Dataset records:
--- START ---
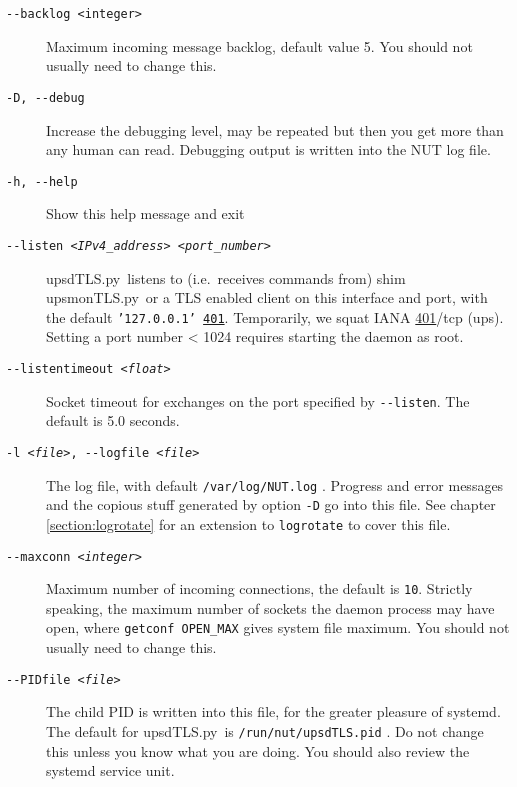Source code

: \documentclass[12pt]{article}
\newcommand{\upsdTLS}{\mbox{\textcolor{UPSDCOLOUR}{upsdTLS.py}}}
\newcommand{\upsmonTLS}{\mbox{\textcolor{UPSMONCOLOUR}{upsmonTLS.py}}}
\newcommand{\IANAups}{\href{https://www.iana.org/assignments/service-names-port-numbers/service-names-port-numbers.xhtml?search=401}%
                           {401}}
\begin{document}
\begin{description}

\item[\texttt{-\/-backlog <integer>}] Maximum incoming message
  backlog, default value 5.  You should not usually need to change
  this.

\item[\texttt{-D, -\/-debug}] Increase the debugging level, may be
  repeated but then you get more than any human can read.  Debugging
  output is written into the NUT log file.

\item[\texttt{-h, -\/-help}]  Show this help message and exit

\item[\texttt{-\/-listen \textit{<IPv4\_address>}
    \textit{<port\_number>}}] \upsdTLS\ listens to (i.e.\ receives
  commands from) shim \upsmonTLS\ or a TLS enabled client on this
  interface and port, with the default \texttt{'127.0.0.1'
    \IANAups}. Temporarily, we squat IANA \IANAups/tcp (ups). Setting
  a port number < 1024 requires starting the daemon as root.

\item[\texttt{-\/-listentimeout \textit{<float>}}] Socket timeout for
  exchanges on the port specified by \texttt{-\/-listen}.  The default
  is 5.0 seconds.

\item[\texttt{-l \textit{<file>}, -\/-logfile \textit{<file>}}] The
  log file, with default \texttt{/var/log/NUT.log} . Progress and
  error messages and the copious stuff generated by option \texttt{-D}
  go into this file.  See chapter \ref{section:logrotate} for an
  extension to \texttt{logrotate} to cover this file.

\item[\texttt{-\/-maxconn \textit{<integer>}}] Maximum number of
  incoming connections, the default is \texttt{10}.  Strictly
  speaking, the maximum number of sockets the daemon process may have
  open, where \texttt{getconf OPEN\_MAX} gives system file maximum.
  You should not usually need to change this.

\item[\texttt{-\/-PIDfile \textit{<file>}}] The child PID is written
  into this file, for the greater pleasure of systemd.  The default
  for \upsdTLS\ is \texttt{/run/nut/{\allowbreak}upsdTLS.pid} . Do not
  change this unless you know what you are doing.  You should also
  review the systemd service unit.


\end{description}
\end{document}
--- END ---
- **WORK INSTRUCTION**
Taking each record in turn, retype it exactly and drop any picture.

- **ANSWER SPACE**
Source code

: \documentclass[12pt]{article}
\newcommand{\upsdTLS}{\mbox{\textcolor{UPSDCOLOUR}{upsdTLS.py}}}
\newcommand{\upsmonTLS}{\mbox{\textcolor{UPSMONCOLOUR}{upsmonTLS.py}}}
\newcommand{\IANAups}{\href{https://www.iana.org/assignments/service-names-port-numbers/service-names-port-numbers.xhtml?search=401}%
                           {401}}
\begin{document}
\begin{description}

\item[\texttt{-\/-backlog <integer>}] Maximum incoming message
  backlog, default value 5.  You should not usually need to change
  this.

\item[\texttt{-D, -\/-debug}] Increase the debugging level, may be
  repeated but then you get more than any human can read.  Debugging
  output is written into the NUT log file.

\item[\texttt{-h, -\/-help}]  Show this help message and exit

\item[\texttt{-\/-listen \textit{<IPv4\_address>}
    \textit{<port\_number>}}] \upsdTLS\ listens to (i.e.\ receives
  commands from) shim \upsmonTLS\ or a TLS enabled client on this
  interface and port, with the default \texttt{'127.0.0.1'
    \IANAups}. Temporarily, we squat IANA \IANAups/tcp (ups). Setting
  a port number < 1024 requires starting the daemon as root.

\item[\texttt{-\/-listentimeout \textit{<float>}}] Socket timeout for
  exchanges on the port specified by \texttt{-\/-listen}.  The default
  is 5.0 seconds.

\item[\texttt{-l \textit{<file>}, -\/-logfile \textit{<file>}}] The
  log file, with default \texttt{/var/log/NUT.log} . Progress and
  error messages and the copious stuff generated by option \texttt{-D}
  go into this file.  See chapter \ref{section:logrotate} for an
  extension to \texttt{logrotate} to cover this file.

\item[\texttt{-\/-maxconn \textit{<integer>}}] Maximum number of
  incoming connections, the default is \texttt{10}.  Strictly
  speaking, the maximum number of sockets the daemon process may have
  open, where \texttt{getconf OPEN\_MAX} gives system file maximum.
  You should not usually need to change this.

\item[\texttt{-\/-PIDfile \textit{<file>}}] The child PID is written
  into this file, for the greater pleasure of systemd.  The default
  for \upsdTLS\ is \texttt{/run/nut/{\allowbreak}upsdTLS.pid} . Do not
  change this unless you know what you are doing.  You should also
  review the systemd service unit.


\end{description}
\end{document}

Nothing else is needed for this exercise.